Oh and for interview prep. I don't really do much training. I either pass their genitalia measuring contest, or I don't and I move on. If I'm qualified for the gig, then I should be able to roll with whatever they give me. Luckily the better jobs I've had didn't even really do much whiteboarding and brain teasers though. Research has shown it really doesn't do anything for your quality of hires. It's better to get a feeling for how someone thinks and if they will be a good culture fit than if they can memorize the latest hot code kata.

[-] CodeBlooded@programming.dev 1 points 1 year ago* (last edited 1 year ago)
[-] buxton@programming.dev 3 points 1 year ago

Switching every 2-3 years? Sounds about right. The only time I've stuck around longer was if there was a really good reason (like an RSU vesting schedule). It seems as though most companies will prioritise getting new people in rather than retention of existing staff. The other issue I've seen is that sometimes people who stick around at the same company for a while get a bit institutionalised and have difficulties switching to another company. Where I'm currently working in all hands meetings there's usually a work anniversary section and some people have been at the company for over 30 years. I just couldn't imagine that.

My last few jobs have only lasted 6 months though. One of them lied to me in the interview and when I started it turned out I was doing nothing but dealing with legacy systems. Another had some interesting problems which meant I had 3 managers in 6 months. Then I got an intern who couldn't program because he was related to one of the senior guys in the office.

Anyway, in terms of interviewing, personally I tend to just prep a few months before I start looking. Just do a load of leetcode, read up on some system design crap, that kind of thing. It all feels like a bit of a farce to be honest because everyone asks the same questions and by now everyone knows what will be asked and what the standard answers are. It's just a case of being able to memorise the standard answers.

[-] z3rOR0ne@lemmy.ml 0 points 2 weeks ago

Sorry for necrobumping, but I am curious about what you'd recommend memorizing for a Jr Dev these days?

[-] Kissaki@feddit.de 2 points 1 year ago

Over a decade later I'm still with my first employer.

I could make more elsewhere, but I suspect at max 2x after twelve years - not 2x every 4 years. Did I receive more reasonable raises than they happen in your experience?

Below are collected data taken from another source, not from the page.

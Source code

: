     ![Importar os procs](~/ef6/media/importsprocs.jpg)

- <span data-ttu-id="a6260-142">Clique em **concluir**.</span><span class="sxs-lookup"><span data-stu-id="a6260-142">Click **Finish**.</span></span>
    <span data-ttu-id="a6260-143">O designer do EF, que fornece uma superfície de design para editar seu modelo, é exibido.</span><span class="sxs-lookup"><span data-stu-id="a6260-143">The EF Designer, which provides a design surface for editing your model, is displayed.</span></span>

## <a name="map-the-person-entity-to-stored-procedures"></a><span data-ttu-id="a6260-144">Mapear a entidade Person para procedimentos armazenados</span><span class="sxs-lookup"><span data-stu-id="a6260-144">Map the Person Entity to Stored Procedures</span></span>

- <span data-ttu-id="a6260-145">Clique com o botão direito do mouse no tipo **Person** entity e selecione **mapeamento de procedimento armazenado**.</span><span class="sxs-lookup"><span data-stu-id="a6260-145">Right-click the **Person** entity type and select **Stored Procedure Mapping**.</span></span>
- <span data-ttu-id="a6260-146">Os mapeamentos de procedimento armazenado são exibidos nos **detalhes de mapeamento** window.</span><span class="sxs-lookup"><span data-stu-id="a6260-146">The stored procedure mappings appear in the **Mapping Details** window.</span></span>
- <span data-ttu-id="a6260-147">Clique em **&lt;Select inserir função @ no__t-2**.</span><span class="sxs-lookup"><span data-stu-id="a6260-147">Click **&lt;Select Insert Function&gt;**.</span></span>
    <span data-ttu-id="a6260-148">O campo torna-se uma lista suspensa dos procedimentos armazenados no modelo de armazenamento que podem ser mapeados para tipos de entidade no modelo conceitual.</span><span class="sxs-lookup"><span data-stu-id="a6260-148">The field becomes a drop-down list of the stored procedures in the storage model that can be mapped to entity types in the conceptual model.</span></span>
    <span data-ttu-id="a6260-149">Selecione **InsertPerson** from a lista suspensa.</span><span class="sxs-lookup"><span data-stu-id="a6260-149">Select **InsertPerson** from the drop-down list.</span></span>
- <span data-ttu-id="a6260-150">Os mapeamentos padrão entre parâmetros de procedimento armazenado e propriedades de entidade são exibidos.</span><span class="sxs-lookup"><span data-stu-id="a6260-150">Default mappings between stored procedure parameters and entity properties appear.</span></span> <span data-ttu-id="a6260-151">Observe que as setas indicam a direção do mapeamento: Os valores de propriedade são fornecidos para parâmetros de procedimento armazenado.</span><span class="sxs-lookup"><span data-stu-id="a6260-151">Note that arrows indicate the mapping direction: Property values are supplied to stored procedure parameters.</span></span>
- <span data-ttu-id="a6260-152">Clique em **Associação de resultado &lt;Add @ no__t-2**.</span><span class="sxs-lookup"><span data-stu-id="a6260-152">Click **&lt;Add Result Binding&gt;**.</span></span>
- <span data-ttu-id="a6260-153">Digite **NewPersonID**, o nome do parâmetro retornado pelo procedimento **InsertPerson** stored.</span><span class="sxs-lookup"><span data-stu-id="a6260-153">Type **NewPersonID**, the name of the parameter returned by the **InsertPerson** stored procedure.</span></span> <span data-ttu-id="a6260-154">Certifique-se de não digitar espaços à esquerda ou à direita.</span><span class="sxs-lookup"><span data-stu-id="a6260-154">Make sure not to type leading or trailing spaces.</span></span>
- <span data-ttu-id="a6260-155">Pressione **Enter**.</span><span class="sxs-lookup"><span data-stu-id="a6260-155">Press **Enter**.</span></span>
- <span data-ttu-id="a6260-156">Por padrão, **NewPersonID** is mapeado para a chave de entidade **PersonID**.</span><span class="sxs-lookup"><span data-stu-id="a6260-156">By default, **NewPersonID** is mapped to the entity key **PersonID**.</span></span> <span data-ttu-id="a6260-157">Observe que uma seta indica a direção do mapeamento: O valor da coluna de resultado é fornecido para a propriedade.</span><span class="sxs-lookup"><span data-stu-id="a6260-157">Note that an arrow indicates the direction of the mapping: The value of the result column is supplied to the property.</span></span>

With other things I value about my work environment and employer, my pay is fair and good enough for me to stay.

I'm so glad I don't have to hassle with prep and interviews. (I had one phase where I did but ultimately stayed with my employer in a bit of a different setup.)

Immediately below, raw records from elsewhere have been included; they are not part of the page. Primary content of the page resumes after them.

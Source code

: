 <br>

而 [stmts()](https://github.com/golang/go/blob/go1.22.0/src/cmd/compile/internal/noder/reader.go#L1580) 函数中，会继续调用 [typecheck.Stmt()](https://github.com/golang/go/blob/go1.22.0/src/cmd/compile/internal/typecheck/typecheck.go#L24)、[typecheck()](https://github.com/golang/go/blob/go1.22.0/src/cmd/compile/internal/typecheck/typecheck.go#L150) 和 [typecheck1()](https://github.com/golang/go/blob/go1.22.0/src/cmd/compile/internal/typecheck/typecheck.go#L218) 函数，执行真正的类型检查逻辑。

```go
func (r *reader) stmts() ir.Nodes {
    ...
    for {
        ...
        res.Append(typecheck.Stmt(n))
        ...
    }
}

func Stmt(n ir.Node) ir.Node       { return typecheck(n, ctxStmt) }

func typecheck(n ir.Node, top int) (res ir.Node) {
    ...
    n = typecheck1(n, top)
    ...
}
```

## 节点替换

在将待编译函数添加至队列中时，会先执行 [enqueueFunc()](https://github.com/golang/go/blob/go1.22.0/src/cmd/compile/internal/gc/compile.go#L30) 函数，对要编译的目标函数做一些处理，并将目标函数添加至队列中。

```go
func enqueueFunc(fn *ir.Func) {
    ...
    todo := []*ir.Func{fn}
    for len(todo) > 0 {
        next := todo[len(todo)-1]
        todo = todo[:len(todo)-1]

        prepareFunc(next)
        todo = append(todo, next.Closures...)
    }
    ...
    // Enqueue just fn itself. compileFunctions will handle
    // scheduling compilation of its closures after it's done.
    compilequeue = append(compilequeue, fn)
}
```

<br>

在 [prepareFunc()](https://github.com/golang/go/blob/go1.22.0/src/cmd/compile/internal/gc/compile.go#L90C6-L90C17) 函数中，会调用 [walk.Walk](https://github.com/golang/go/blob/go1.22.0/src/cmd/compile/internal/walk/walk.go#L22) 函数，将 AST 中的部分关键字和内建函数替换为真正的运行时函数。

[-] glad_cat@lemmy.sdf.org 2 points 1 year ago

It's strange because I have never had leetcode questions. I'm a C++ developer and, when I switch, I'm always asked about my previous jobs, and maybe my experience in C++20 with a few questions like "what objects of the C++20 STL have you used so far?"

I guess it depends on the country (I'm in France) and the language I want to work with (mostly C++ for me but I can do everything else).

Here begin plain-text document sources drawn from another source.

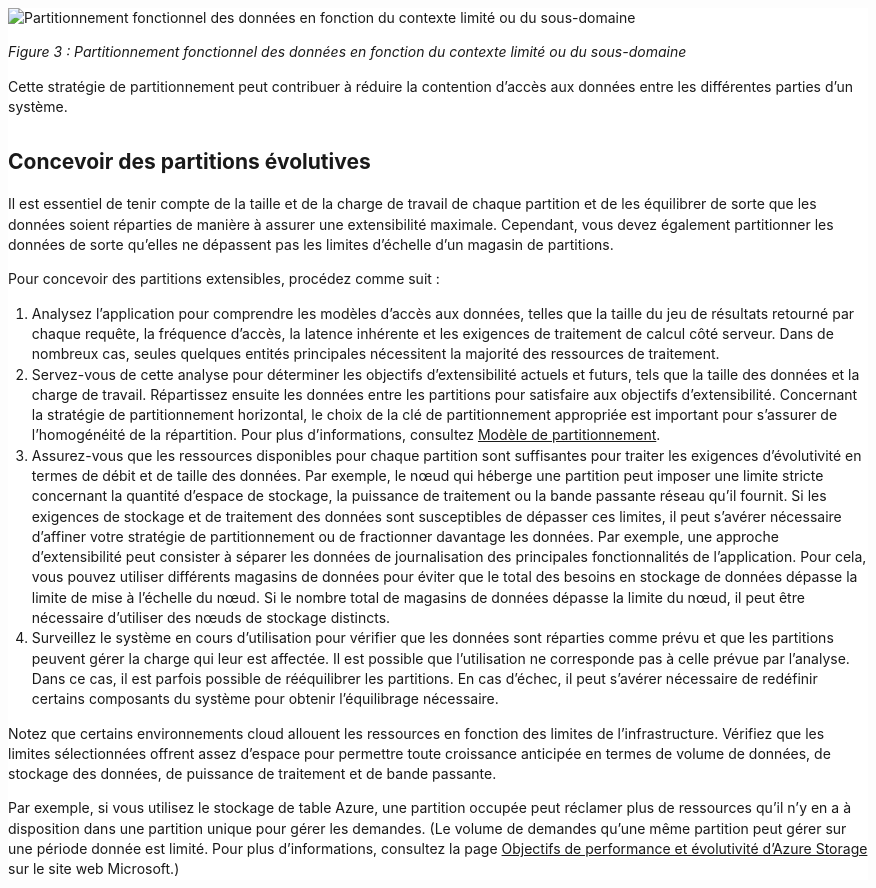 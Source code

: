 ![Partitionnement fonctionnel des données en fonction du contexte limité ou du sous-domaine](./images/data-partitioning/DataPartitioning03.png)

*Figure 3 : Partitionnement fonctionnel des données en fonction du contexte limité ou du sous-domaine*

Cette stratégie de partitionnement peut contribuer à réduire la contention d’accès aux données entre les différentes parties d’un système.

## <a name="designing-partitions-for-scalability"></a>Concevoir des partitions évolutives
Il est essentiel de tenir compte de la taille et de la charge de travail de chaque partition et de les équilibrer de sorte que les données soient réparties de manière à assurer une extensibilité maximale. Cependant, vous devez également partitionner les données de sorte qu’elles ne dépassent pas les limites d’échelle d’un magasin de partitions.

Pour concevoir des partitions extensibles, procédez comme suit :

1. Analysez l’application pour comprendre les modèles d’accès aux données, telles que la taille du jeu de résultats retourné par chaque requête, la fréquence d’accès, la latence inhérente et les exigences de traitement de calcul côté serveur. Dans de nombreux cas, seules quelques entités principales nécessitent la majorité des ressources de traitement.
2. Servez-vous de cette analyse pour déterminer les objectifs d’extensibilité actuels et futurs, tels que la taille des données et la charge de travail. Répartissez ensuite les données entre les partitions pour satisfaire aux objectifs d’extensibilité. Concernant la stratégie de partitionnement horizontal, le choix de la clé de partitionnement appropriée est important pour s’assurer de l’homogénéité de la répartition. Pour plus d’informations, consultez [Modèle de partitionnement].
3. Assurez-vous que les ressources disponibles pour chaque partition sont suffisantes pour traiter les exigences d’évolutivité en termes de débit et de taille des données. Par exemple, le nœud qui héberge une partition peut imposer une limite stricte concernant la quantité d’espace de stockage, la puissance de traitement ou la bande passante réseau qu’il fournit. Si les exigences de stockage et de traitement des données sont susceptibles de dépasser ces limites, il peut s’avérer nécessaire d’affiner votre stratégie de partitionnement ou de fractionner davantage les données. Par exemple, une approche d’extensibilité peut consister à séparer les données de journalisation des principales fonctionnalités de l’application. Pour cela, vous pouvez utiliser différents magasins de données pour éviter que le total des besoins en stockage de données dépasse la limite de mise à l’échelle du nœud. Si le nombre total de magasins de données dépasse la limite du nœud, il peut être nécessaire d’utiliser des nœuds de stockage distincts.
4. Surveillez le système en cours d’utilisation pour vérifier que les données sont réparties comme prévu et que les partitions peuvent gérer la charge qui leur est affectée. Il est possible que l’utilisation ne corresponde pas à celle prévue par l’analyse. Dans ce cas, il est parfois possible de rééquilibrer les partitions. En cas d’échec, il peut s’avérer nécessaire de redéfinir certains composants du système pour obtenir l’équilibrage nécessaire.

Notez que certains environnements cloud allouent les ressources en fonction des limites de l’infrastructure. Vérifiez que les limites sélectionnées offrent assez d’espace pour permettre toute croissance anticipée en termes de volume de données, de stockage des données, de puissance de traitement et de bande passante.

Par exemple, si vous utilisez le stockage de table Azure, une partition occupée peut réclamer plus de ressources qu’il n’y en a à disposition dans une partition unique pour gérer les demandes. (Le volume de demandes qu’une même partition peut gérer sur une période donnée est limité. Pour plus d’informations, consultez la page [Objectifs de performance et évolutivité d’Azure Storage] sur le site web Microsoft.)


[Disponibilité et cohérence dans Event Hubs]: /azure/event-hubs/event-hubs-availability-and-consistency
[azure-limits]: /azure/azure-subscription-service-limits
[Vue d’ensemble du réseau de distribution de contenu (CDN) Azure]: /azure/cdn/cdn-overview
[Cache Redis Azure]: http://azure.microsoft.com/services/cache/
[Objectifs de performance et évolutivité d’Azure Storage]: /azure/storage/storage-scalability-targets
[Guide de conception de table Azure Storage]: /azure/storage/storage-table-design-guide
[Building a Polyglot Solution]: https://msdn.microsoft.com/library/dn313279.aspx
[cosmos-db-ru]: /azure/cosmos-db/request-units
[Data Access for Highly-Scalable Solutions: Using SQL, NoSQL, and Polyglot Persistence]: https://msdn.microsoft.com/library/dn271399.aspx
[conseils en matière de cohérence des données]: http://aka.ms/Data-Consistency-Primer
[Data Partitioning Guidance]: https://msdn.microsoft.com/library/dn589795.aspx
[Data Types]: http://redis.io/topics/data-types
[cosmosdb-sql-api]: /azure/cosmos-db/sql-api-introduction
[Vue d’ensemble des fonctionnalités de bases de données élastiques]: /azure/sql-database/sql-database-elastic-scale-introduction
[event-hubs]: /azure/event-hubs
[Federations Migration Utility]: https://code.msdn.microsoft.com/vstudio/Federations-Migration-ce61e9c1
[Instructions et recommandations pour les collections fiables dans Azure Service Fabric]: /azure/service-fabric/service-fabric-reliable-services-reliable-collections-guidelines
[modèle de table d’index]: http://aka.ms/Index-Table-Pattern
[modèle d’affichage matérialisé]: http://aka.ms/Materialized-View-Pattern
[Requête sur plusieurs partitions]: /azure/sql-database/sql-database-elastic-scale-multishard-querying
[Vue d’ensemble d’Azure Service Fabric]: /azure/service-fabric/service-fabric-overview
[Partitionnement des services fiables Service Fabric]: /azure/service-fabric/service-fabric-concepts-partitioning
[Partitioning: how to split data among multiple Redis instances]: http://redis.io/topics/partitioning
[Exécution de transactions de groupe d’entités]: https://msdn.microsoft.com/library/azure/dd894038.aspx
[Redis cluster tutorial]: http://redis.io/topics/cluster-tutorial
[Running Redis on a CentOS Linux VM in Windows Azure]: http://blogs.msdn.com/b/tconte/archive/2012/06/08/running-redis-on-a-centos-linux-vm-in-windows-azure.aspx
[Mise à l’échelle utilisant l’outil de fractionnement et de fusion de bases de données élastiques]: /azure/sql-database/sql-database-elastic-scale-overview-split-and-merge
[Utilisation d’Azure CDN]: /azure/cdn/cdn-create-new-endpoint
[Quotas de Service Bus]: /azure/service-bus-messaging/service-bus-quotas
[service-fabric-reliable-collections]: /azure/service-fabric/service-fabric-reliable-services-reliable-collections
[Limites de service d’Azure Search]:  /azure/search/search-limits-quotas-capacity
[Modèle de partitionnement]: http://aka.ms/Sharding-Pattern
[Types de données pris en charge (Azure Search)]:  https://msdn.microsoft.com/library/azure/dn798938.aspx
[Transactions]: http://redis.io/topics/transactions
[Qu’est-ce qu’Event Hubs ?]: /azure/event-hubs/event-hubs-what-is-event-hubs
[Présentation d’Azure Search]: /azure/search/search-what-is-azure-search
[Présentation d’Azure SQL Database]: /azure/sql-database/sql-database-technical-overview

[-] MagicShel@programming.dev 1 points 1 year ago

I can't even usually get an interview without passing leetcode bullshit (which sometimes I pass with flying colors and sometimes I bomb even for the same skillset - the quality of the questions can be so variable!).

[-] pizzahoe@lemm.ee 0 points 1 year ago

Wow. That sounds so much simpler and better. I'm in India and it's typically 4 or 5 interview rounds here of which there's an online test, a leetcode round, an actual coding round, a system design and a hiring manager round. Almost every company here if you exclude service based shops have copied the interview process from big tech minus the big tech pay.

Employers here are notorious for underpaying people and this is why most pay increases only happen while switching. It's insane. But the number of people/developers here is so much that you've little bargaining power.

[-] glad_cat@lemmy.sdf.org 1 points 1 year ago

I still have 2 or 3 interviews but it’s mostly : one technical interview, one with a manager to see if you could work with others, and one with HR to check if you’re not insane.